Repeat each entry exactly, but do not carry over the pictures.

Source information Block Start

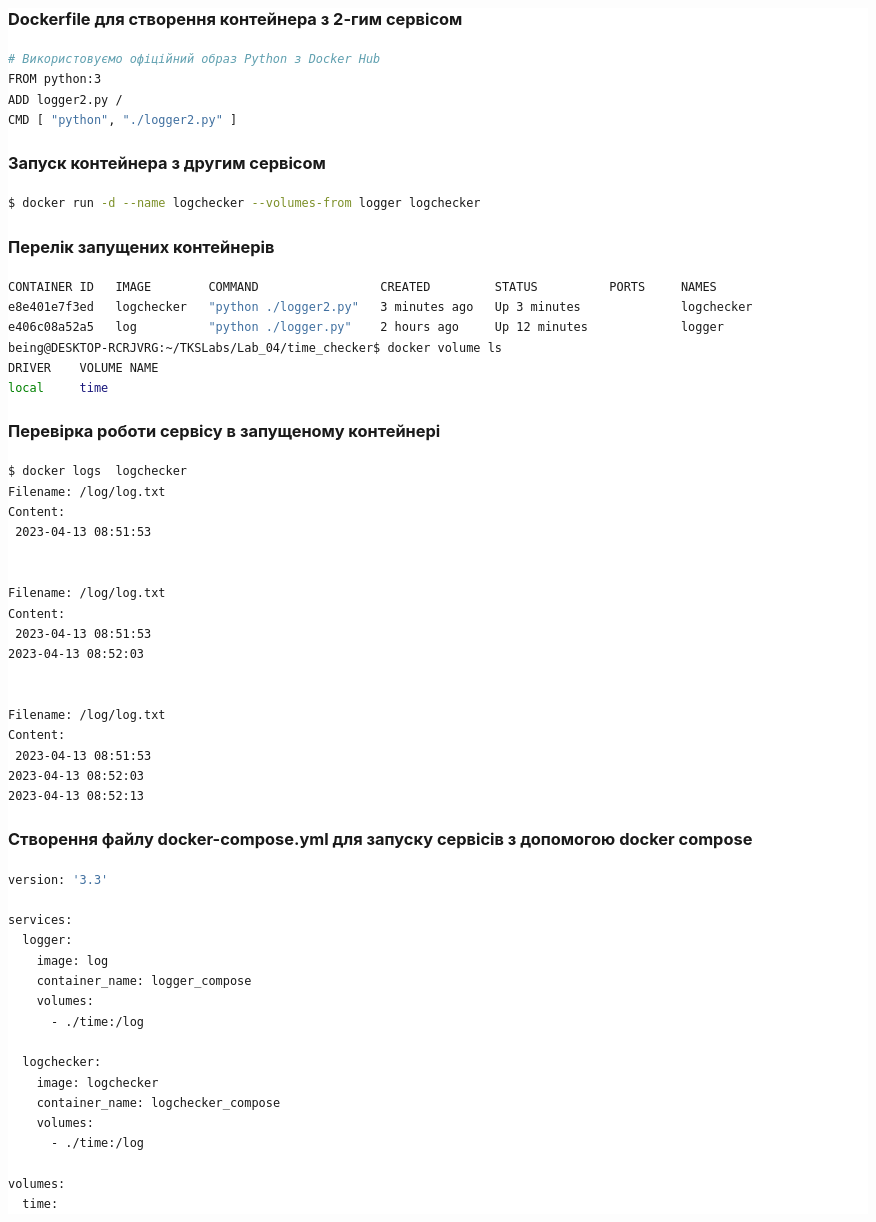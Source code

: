 ### Dockerfile для створення контейнера з 2-гим сервісом
```sh
# Використовуємо офіційний образ Python з Docker Hub
FROM python:3
ADD logger2.py /
CMD [ "python", "./logger2.py" ]
```
### Запуск контейнера з другим сервісом
``` sh
$ docker run -d --name logchecker --volumes-from logger logchecker
```
### Перелік запущених контейнерів
``` sh docker ps
CONTAINER ID   IMAGE        COMMAND                 CREATED         STATUS          PORTS     NAMES
e8e401e7f3ed   logchecker   "python ./logger2.py"   3 minutes ago   Up 3 minutes              logchecker
e406c08a52a5   log          "python ./logger.py"    2 hours ago     Up 12 minutes             logger
being@DESKTOP-RCRJVRG:~/TKSLabs/Lab_04/time_checker$ docker volume ls
DRIVER    VOLUME NAME
local     time
```
### Перевірка роботи сервісу в запущеному контейнері
``` sh
$ docker logs  logchecker
Filename: /log/log.txt
Content:
 2023-04-13 08:51:53


Filename: /log/log.txt
Content:
 2023-04-13 08:51:53
2023-04-13 08:52:03


Filename: /log/log.txt
Content:
 2023-04-13 08:51:53
2023-04-13 08:52:03
2023-04-13 08:52:13
```
### Створення файлу docker-compose.yml для запуску сервісів з допомогою docker compose
```sh
version: '3.3'

services:
  logger:
    image: log
    container_name: logger_compose
    volumes:
      - ./time:/log

  logchecker:
    image: logchecker  
    container_name: logchecker_compose
    volumes:
      - ./time:/log
 
volumes:
  time:
```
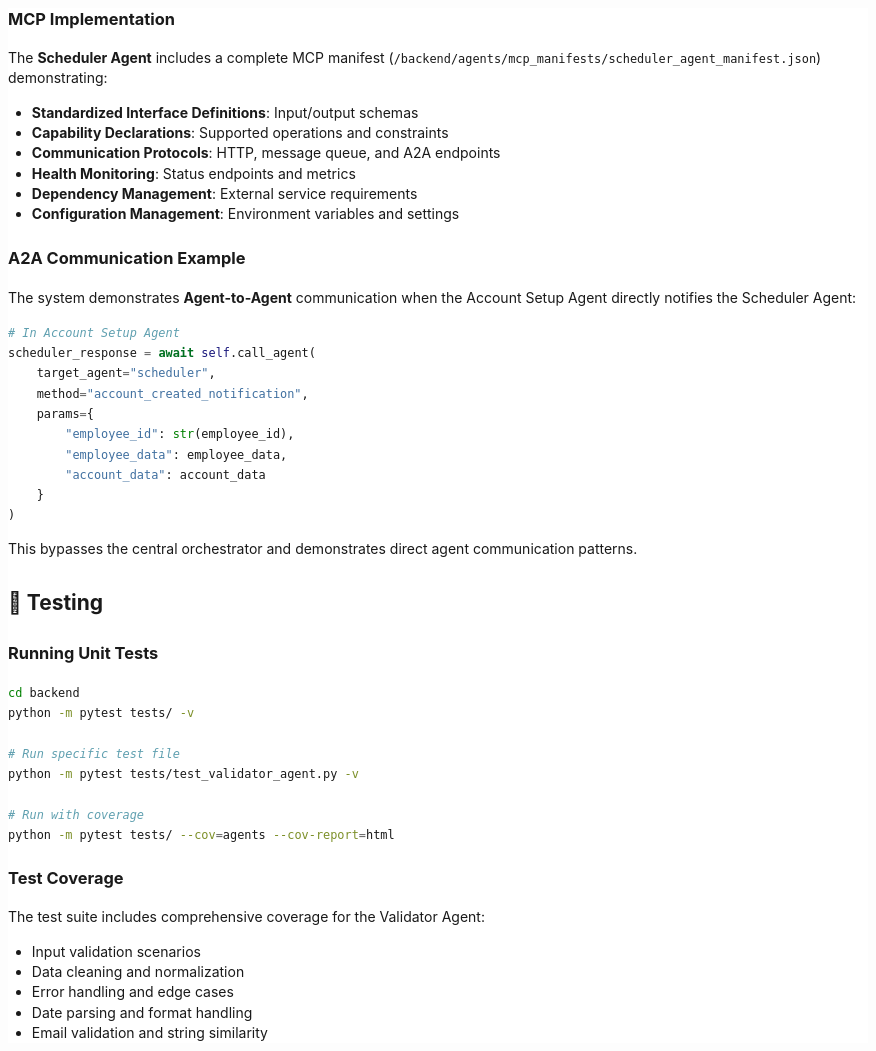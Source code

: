 ### MCP Implementation

The **Scheduler Agent** includes a complete MCP manifest (`/backend/agents/mcp_manifests/scheduler_agent_manifest.json`) demonstrating:

- **Standardized Interface Definitions**: Input/output schemas
- **Capability Declarations**: Supported operations and constraints
- **Communication Protocols**: HTTP, message queue, and A2A endpoints
- **Health Monitoring**: Status endpoints and metrics
- **Dependency Management**: External service requirements
- **Configuration Management**: Environment variables and settings

### A2A Communication Example

The system demonstrates **Agent-to-Agent** communication when the Account Setup Agent directly notifies the Scheduler Agent:

```python
# In Account Setup Agent
scheduler_response = await self.call_agent(
    target_agent="scheduler",
    method="account_created_notification", 
    params={
        "employee_id": str(employee_id),
        "employee_data": employee_data,
        "account_data": account_data
    }
)
```

This bypasses the central orchestrator and demonstrates direct agent communication patterns.

## 🧪 Testing

### Running Unit Tests
```bash
cd backend
python -m pytest tests/ -v

# Run specific test file
python -m pytest tests/test_validator_agent.py -v

# Run with coverage
python -m pytest tests/ --cov=agents --cov-report=html
```

### Test Coverage
The test suite includes comprehensive coverage for the Validator Agent:
- Input validation scenarios
- Data cleaning and normalization
- Error handling and edge cases  
- Date parsing and format handling
- Email validation and string similarity
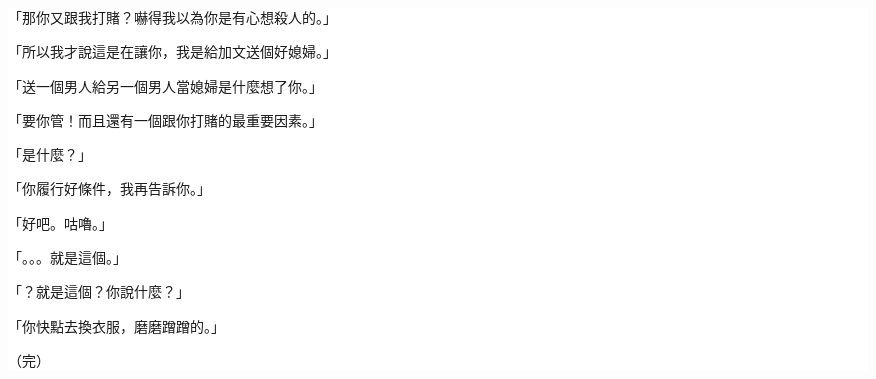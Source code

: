 

「那你又跟我打賭？嚇得我以為你是有心想殺人的。」



「所以我才說這是在讓你，我是給加文送個好媳婦。」



「送一個男人給另一個男人當媳婦是什麼想了你。」



「要你管！而且還有一個跟你打賭的最重要因素。」



「是什麼？」 



「你履行好條件，我再告訴你。」



「好吧。咕嚕。」



「。。。就是這個。」



「？就是這個？你說什麼？」



「你快點去換衣服，磨磨蹭蹭的。」







（完）



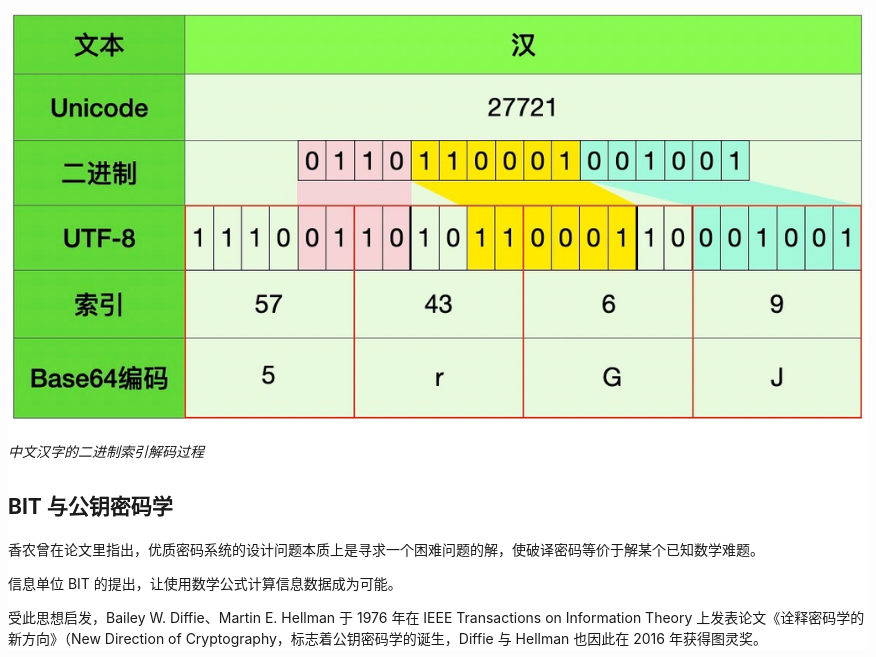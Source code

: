 ![](./07.jpg)

_中文汉字的二进制索引解码过程_

## BIT 与公钥密码学

香农曾在论文里指出，优质密码系统的设计问题本质上是寻求一个困难问题的解，使破译密码等价于解某个已知数学难题。

信息单位 BIT 的提出，让使用数学公式计算信息数据成为可能。

受此思想启发，Bailey W. Diffie、Martin E. Hellman 于 1976 年在 IEEE Transactions on Information Theory 上发表论文《诠释密码学的新方向》（New Direction of Cryptography，标志着公钥密码学的诞生，Diffie 与 Hellman 也因此在 2016 年获得图灵奖。
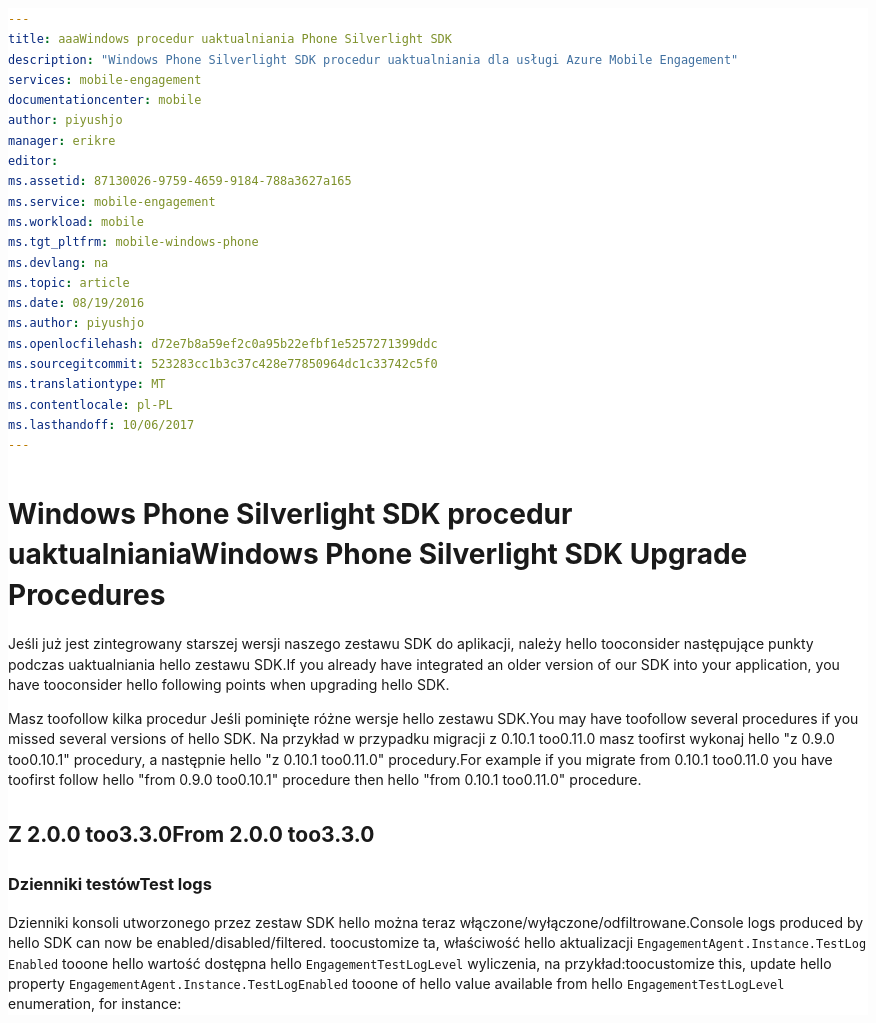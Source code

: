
 ```yaml
---
title: aaaWindows procedur uaktualniania Phone Silverlight SDK
description: "Windows Phone Silverlight SDK procedur uaktualniania dla usługi Azure Mobile Engagement"
services: mobile-engagement
documentationcenter: mobile
author: piyushjo
manager: erikre
editor: 
ms.assetid: 87130026-9759-4659-9184-788a3627a165
ms.service: mobile-engagement
ms.workload: mobile
ms.tgt_pltfrm: mobile-windows-phone
ms.devlang: na
ms.topic: article
ms.date: 08/19/2016
ms.author: piyushjo
ms.openlocfilehash: d72e7b8a59ef2c0a95b22efbf1e5257271399ddc
ms.sourcegitcommit: 523283cc1b3c37c428e77850964dc1c33742c5f0
ms.translationtype: MT
ms.contentlocale: pl-PL
ms.lasthandoff: 10/06/2017
---
```

# <a name="windows-phone-silverlight-sdk-upgrade-procedures"></a><span data-ttu-id="c7fba-103">Windows Phone Silverlight SDK procedur uaktualniania</span><span class="sxs-lookup"><span data-stu-id="c7fba-103">Windows Phone Silverlight SDK Upgrade Procedures</span></span>
<span data-ttu-id="c7fba-104">Jeśli już jest zintegrowany starszej wersji naszego zestawu SDK do aplikacji, należy hello tooconsider następujące punkty podczas uaktualniania hello zestawu SDK.</span><span class="sxs-lookup"><span data-stu-id="c7fba-104">If you already have integrated an older version of our SDK into your application, you have tooconsider hello following points when upgrading hello SDK.</span></span>

<span data-ttu-id="c7fba-105">Masz toofollow kilka procedur Jeśli pominięte różne wersje hello zestawu SDK.</span><span class="sxs-lookup"><span data-stu-id="c7fba-105">You may have toofollow several procedures if you missed several versions of hello SDK.</span></span> <span data-ttu-id="c7fba-106">Na przykład w przypadku migracji z 0.10.1 too0.11.0 masz toofirst wykonaj hello "z 0.9.0 too0.10.1" procedury, a następnie hello "z 0.10.1 too0.11.0" procedury.</span><span class="sxs-lookup"><span data-stu-id="c7fba-106">For example if you migrate from 0.10.1 too0.11.0 you have toofirst follow hello "from 0.9.0 too0.10.1" procedure then hello "from 0.10.1 too0.11.0" procedure.</span></span>

## <a name="from-200-too330"></a><span data-ttu-id="c7fba-107">Z 2.0.0 too3.3.0</span><span class="sxs-lookup"><span data-stu-id="c7fba-107">From 2.0.0 too3.3.0</span></span>
### <a name="test-logs"></a><span data-ttu-id="c7fba-108">Dzienniki testów</span><span class="sxs-lookup"><span data-stu-id="c7fba-108">Test logs</span></span>
<span data-ttu-id="c7fba-109">Dzienniki konsoli utworzonego przez zestaw SDK hello można teraz włączone/wyłączone/odfiltrowane.</span><span class="sxs-lookup"><span data-stu-id="c7fba-109">Console logs produced by hello SDK can now be enabled/disabled/filtered.</span></span> <span data-ttu-id="c7fba-110">toocustomize ta, właściwość hello aktualizacji `EngagementAgent.Instance.TestLogEnabled` tooone hello wartość dostępna hello `EngagementTestLogLevel` wyliczenia, na przykład:</span><span class="sxs-lookup"><span data-stu-id="c7fba-110">toocustomize this, update hello property `EngagementAgent.Instance.TestLogEnabled` tooone of hello value available from hello `EngagementTestLogLevel` enumeration, for instance:</span></span>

Source information Block End

* [Solution to this exercise]
Source code

: ### Dockerfile для створення контейнера з 2-гим сервісом
```sh
# Використовуємо офіційний образ Python з Docker Hub
FROM python:3
ADD logger2.py /
CMD [ "python", "./logger2.py" ]
```
### Запуск контейнера з другим сервісом
``` sh
$ docker run -d --name logchecker --volumes-from logger logchecker
```
### Перелік запущених контейнерів
``` sh docker ps
CONTAINER ID   IMAGE        COMMAND                 CREATED         STATUS          PORTS     NAMES
e8e401e7f3ed   logchecker   "python ./logger2.py"   3 minutes ago   Up 3 minutes              logchecker
e406c08a52a5   log          "python ./logger.py"    2 hours ago     Up 12 minutes             logger
being@DESKTOP-RCRJVRG:~/TKSLabs/Lab_04/time_checker$ docker volume ls
DRIVER    VOLUME NAME
local     time
```
### Перевірка роботи сервісу в запущеному контейнері
``` sh
$ docker logs  logchecker
Filename: /log/log.txt
Content:
 2023-04-13 08:51:53


Filename: /log/log.txt
Content:
 2023-04-13 08:51:53
2023-04-13 08:52:03


Filename: /log/log.txt
Content:
 2023-04-13 08:51:53
2023-04-13 08:52:03
2023-04-13 08:52:13
```
### Створення файлу docker-compose.yml для запуску сервісів з допомогою docker compose
```sh
version: '3.3'

services:
  logger:
    image: log
    container_name: logger_compose
    volumes:
      - ./time:/log

  logchecker:
    image: logchecker  
    container_name: logchecker_compose
    volumes:
      - ./time:/log
 
volumes:
  time:
```
Source code

: ### MCP Implementation

The **Scheduler Agent** includes a complete MCP manifest (`/backend/agents/mcp_manifests/scheduler_agent_manifest.json`) demonstrating:

- **Standardized Interface Definitions**: Input/output schemas
- **Capability Declarations**: Supported operations and constraints
- **Communication Protocols**: HTTP, message queue, and A2A endpoints
- **Health Monitoring**: Status endpoints and metrics
- **Dependency Management**: External service requirements
- **Configuration Management**: Environment variables and settings

### A2A Communication Example

The system demonstrates **Agent-to-Agent** communication when the Account Setup Agent directly notifies the Scheduler Agent:

```python
# In Account Setup Agent
scheduler_response = await self.call_agent(
    target_agent="scheduler",
    method="account_created_notification", 
    params={
        "employee_id": str(employee_id),
        "employee_data": employee_data,
        "account_data": account_data
    }
)
```

This bypasses the central orchestrator and demonstrates direct agent communication patterns.

## 🧪 Testing

### Running Unit Tests
```bash
cd backend
python -m pytest tests/ -v

# Run specific test file
python -m pytest tests/test_validator_agent.py -v

# Run with coverage
python -m pytest tests/ --cov=agents --cov-report=html
```

### Test Coverage
The test suite includes comprehensive coverage for the Validator Agent:
- Input validation scenarios
- Data cleaning and normalization
- Error handling and edge cases  
- Date parsing and format handling
- Email validation and string similarity
Source code

: 

「那你又跟我打賭？嚇得我以為你是有心想殺人的。」



「所以我才說這是在讓你，我是給加文送個好媳婦。」



「送一個男人給另一個男人當媳婦是什麼想了你。」



「要你管！而且還有一個跟你打賭的最重要因素。」



「是什麼？」 



「你履行好條件，我再告訴你。」



「好吧。咕嚕。」



「。。。就是這個。」



「？就是這個？你說什麼？」



「你快點去換衣服，磨磨蹭蹭的。」







（完）



Source code

: ![](./07.jpg)

_中文汉字的二进制索引解码过程_

## BIT 与公钥密码学

香农曾在论文里指出，优质密码系统的设计问题本质上是寻求一个困难问题的解，使破译密码等价于解某个已知数学难题。

信息单位 BIT 的提出，让使用数学公式计算信息数据成为可能。

受此思想启发，Bailey W. Diffie、Martin E. Hellman 于 1976 年在 IEEE Transactions on Information Theory 上发表论文《诠释密码学的新方向》（New Direction of Cryptography，标志着公钥密码学的诞生，Diffie 与 Hellman 也因此在 2016 年获得图灵奖。
Source code

:
 ```yaml
---
title: aaaWindows procedur uaktualniania Phone Silverlight SDK
description: "Windows Phone Silverlight SDK procedur uaktualniania dla usługi Azure Mobile Engagement"
services: mobile-engagement
documentationcenter: mobile
author: piyushjo
manager: erikre
editor: 
ms.assetid: 87130026-9759-4659-9184-788a3627a165
ms.service: mobile-engagement
ms.workload: mobile
ms.tgt_pltfrm: mobile-windows-phone
ms.devlang: na
ms.topic: article
ms.date: 08/19/2016
ms.author: piyushjo
ms.openlocfilehash: d72e7b8a59ef2c0a95b22efbf1e5257271399ddc
ms.sourcegitcommit: 523283cc1b3c37c428e77850964dc1c33742c5f0
ms.translationtype: MT
ms.contentlocale: pl-PL
ms.lasthandoff: 10/06/2017
---
```

# <a name="windows-phone-silverlight-sdk-upgrade-procedures"></a><span data-ttu-id="c7fba-103">Windows Phone Silverlight SDK procedur uaktualniania</span><span class="sxs-lookup"><span data-stu-id="c7fba-103">Windows Phone Silverlight SDK Upgrade Procedures</span></span>
<span data-ttu-id="c7fba-104">Jeśli już jest zintegrowany starszej wersji naszego zestawu SDK do aplikacji, należy hello tooconsider następujące punkty podczas uaktualniania hello zestawu SDK.</span><span class="sxs-lookup"><span data-stu-id="c7fba-104">If you already have integrated an older version of our SDK into your application, you have tooconsider hello following points when upgrading hello SDK.</span></span>

<span data-ttu-id="c7fba-105">Masz toofollow kilka procedur Jeśli pominięte różne wersje hello zestawu SDK.</span><span class="sxs-lookup"><span data-stu-id="c7fba-105">You may have toofollow several procedures if you missed several versions of hello SDK.</span></span> <span data-ttu-id="c7fba-106">Na przykład w przypadku migracji z 0.10.1 too0.11.0 masz toofirst wykonaj hello "z 0.9.0 too0.10.1" procedury, a następnie hello "z 0.10.1 too0.11.0" procedury.</span><span class="sxs-lookup"><span data-stu-id="c7fba-106">For example if you migrate from 0.10.1 too0.11.0 you have toofirst follow hello "from 0.9.0 too0.10.1" procedure then hello "from 0.10.1 too0.11.0" procedure.</span></span>

## <a name="from-200-too330"></a><span data-ttu-id="c7fba-107">Z 2.0.0 too3.3.0</span><span class="sxs-lookup"><span data-stu-id="c7fba-107">From 2.0.0 too3.3.0</span></span>
### <a name="test-logs"></a><span data-ttu-id="c7fba-108">Dzienniki testów</span><span class="sxs-lookup"><span data-stu-id="c7fba-108">Test logs</span></span>
<span data-ttu-id="c7fba-109">Dzienniki konsoli utworzonego przez zestaw SDK hello można teraz włączone/wyłączone/odfiltrowane.</span><span class="sxs-lookup"><span data-stu-id="c7fba-109">Console logs produced by hello SDK can now be enabled/disabled/filtered.</span></span> <span data-ttu-id="c7fba-110">toocustomize ta, właściwość hello aktualizacji `EngagementAgent.Instance.TestLogEnabled` tooone hello wartość dostępna hello `EngagementTestLogLevel` wyliczenia, na przykład:</span><span class="sxs-lookup"><span data-stu-id="c7fba-110">toocustomize this, update hello property `EngagementAgent.Instance.TestLogEnabled` tooone of hello value available from hello `EngagementTestLogLevel` enumeration, for instance:</span></span>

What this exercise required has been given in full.